Robert Roy Korfhage (December 2, 1930 – November 20, 1998) was an American computer scientist, famous for his contributions to information retrieval and several textbooks.

He was son of Dr. Roy Korfhage who was a chemist at Nestlé in Fulton, Oswego County, New York.  Korfhage earned his bachelor's degree (1952) in engineering mathematics at University of Michigan, while working part-time at United Aircraft and Transport Corporation in East Hartford as programmer.  At the same university, he earned a master's degree and Ph.D. (1962) in mathematics,
his PhD dissertation being On Systems of Distinct Representatives for Several Collections of Sets
advised by Bernard Galler (1962).

Korfhage taught mathematics at North Carolina State University (1962–64), Purdue University (1964–70), Southern Methodist University (1970–86) and the University of Pittsburgh School of Information Sciences (1986–98).

Korfhage's research focused on graph theory and information retrieval. For instance, his Information Storage and Retrieval (1997) was winner of American Society for Information Science and Technology Best information science book award (1998).

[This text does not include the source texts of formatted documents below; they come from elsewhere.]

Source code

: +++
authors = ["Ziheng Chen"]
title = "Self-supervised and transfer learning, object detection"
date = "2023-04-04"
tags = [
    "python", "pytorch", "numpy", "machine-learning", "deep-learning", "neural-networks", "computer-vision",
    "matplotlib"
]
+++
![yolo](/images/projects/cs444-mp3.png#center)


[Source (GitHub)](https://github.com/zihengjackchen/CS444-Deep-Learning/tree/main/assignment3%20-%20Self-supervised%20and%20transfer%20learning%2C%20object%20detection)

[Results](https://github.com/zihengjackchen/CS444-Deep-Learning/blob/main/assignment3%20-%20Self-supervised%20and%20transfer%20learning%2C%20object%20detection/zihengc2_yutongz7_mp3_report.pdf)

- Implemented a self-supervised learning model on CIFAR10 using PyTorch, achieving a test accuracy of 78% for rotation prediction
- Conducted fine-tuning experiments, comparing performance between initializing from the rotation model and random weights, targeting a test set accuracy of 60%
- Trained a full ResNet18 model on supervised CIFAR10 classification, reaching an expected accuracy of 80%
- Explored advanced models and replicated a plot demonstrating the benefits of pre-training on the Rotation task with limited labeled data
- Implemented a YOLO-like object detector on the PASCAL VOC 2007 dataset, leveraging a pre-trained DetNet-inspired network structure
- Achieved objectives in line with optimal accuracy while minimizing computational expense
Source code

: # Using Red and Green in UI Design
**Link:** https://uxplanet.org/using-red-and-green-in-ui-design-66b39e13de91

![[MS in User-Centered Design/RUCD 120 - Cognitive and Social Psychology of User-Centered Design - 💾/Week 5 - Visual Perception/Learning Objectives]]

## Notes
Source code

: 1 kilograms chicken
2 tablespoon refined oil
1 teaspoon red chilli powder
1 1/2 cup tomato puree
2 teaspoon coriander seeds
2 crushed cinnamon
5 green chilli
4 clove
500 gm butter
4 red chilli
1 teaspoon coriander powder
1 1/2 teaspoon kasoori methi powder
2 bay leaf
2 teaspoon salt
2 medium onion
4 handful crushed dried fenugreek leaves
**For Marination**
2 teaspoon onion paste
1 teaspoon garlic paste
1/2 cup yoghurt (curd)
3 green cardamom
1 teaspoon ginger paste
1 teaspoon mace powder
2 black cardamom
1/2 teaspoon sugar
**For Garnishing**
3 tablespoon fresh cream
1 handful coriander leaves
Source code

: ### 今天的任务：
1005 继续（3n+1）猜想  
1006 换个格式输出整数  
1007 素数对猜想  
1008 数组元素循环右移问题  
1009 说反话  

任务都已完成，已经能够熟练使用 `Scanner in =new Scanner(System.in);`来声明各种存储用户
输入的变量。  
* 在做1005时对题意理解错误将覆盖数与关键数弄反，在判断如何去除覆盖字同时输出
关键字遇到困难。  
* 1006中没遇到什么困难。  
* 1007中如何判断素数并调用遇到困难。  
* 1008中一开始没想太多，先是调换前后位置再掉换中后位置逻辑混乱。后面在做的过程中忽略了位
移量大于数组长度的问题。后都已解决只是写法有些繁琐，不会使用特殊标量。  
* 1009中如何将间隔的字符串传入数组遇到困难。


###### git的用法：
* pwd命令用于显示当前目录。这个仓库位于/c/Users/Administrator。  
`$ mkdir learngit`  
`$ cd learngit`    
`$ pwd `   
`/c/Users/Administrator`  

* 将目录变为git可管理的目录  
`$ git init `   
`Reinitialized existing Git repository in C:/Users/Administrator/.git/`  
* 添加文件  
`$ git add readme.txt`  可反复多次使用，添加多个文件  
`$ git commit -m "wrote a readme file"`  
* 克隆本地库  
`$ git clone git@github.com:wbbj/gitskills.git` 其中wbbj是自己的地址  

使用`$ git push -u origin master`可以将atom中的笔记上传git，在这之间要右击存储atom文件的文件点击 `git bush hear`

In his later years, he worked on new ways of information visualization and also genetic algorithms to optimize text queries.

He died of cancer in Pittsburgh.

Books
 1966: Logic and Algorithms, Wiley
 1970: (with Harley Flanders) Calculus, Academic Press
 1974: (with Harley Flanders and Justin Jesse Price) A Second Course in Calculus, Academic Press
 1984: Discrete Computational Structures, Academic Press
 1987: (with Norman E. Gibbs) Principles of Data Structures and Algorithms with Pascal, William C. Brown Publications
 1997: Information Storage and Retrieval, Wiley.

References

American computer scientists
University of Michigan alumni
Purdue University faculty
Southern Methodist University faculty
University of Pittsburgh faculty
People from Fulton, Oswego County, New York
1930 births
1998 deaths
Scientists from New York (state)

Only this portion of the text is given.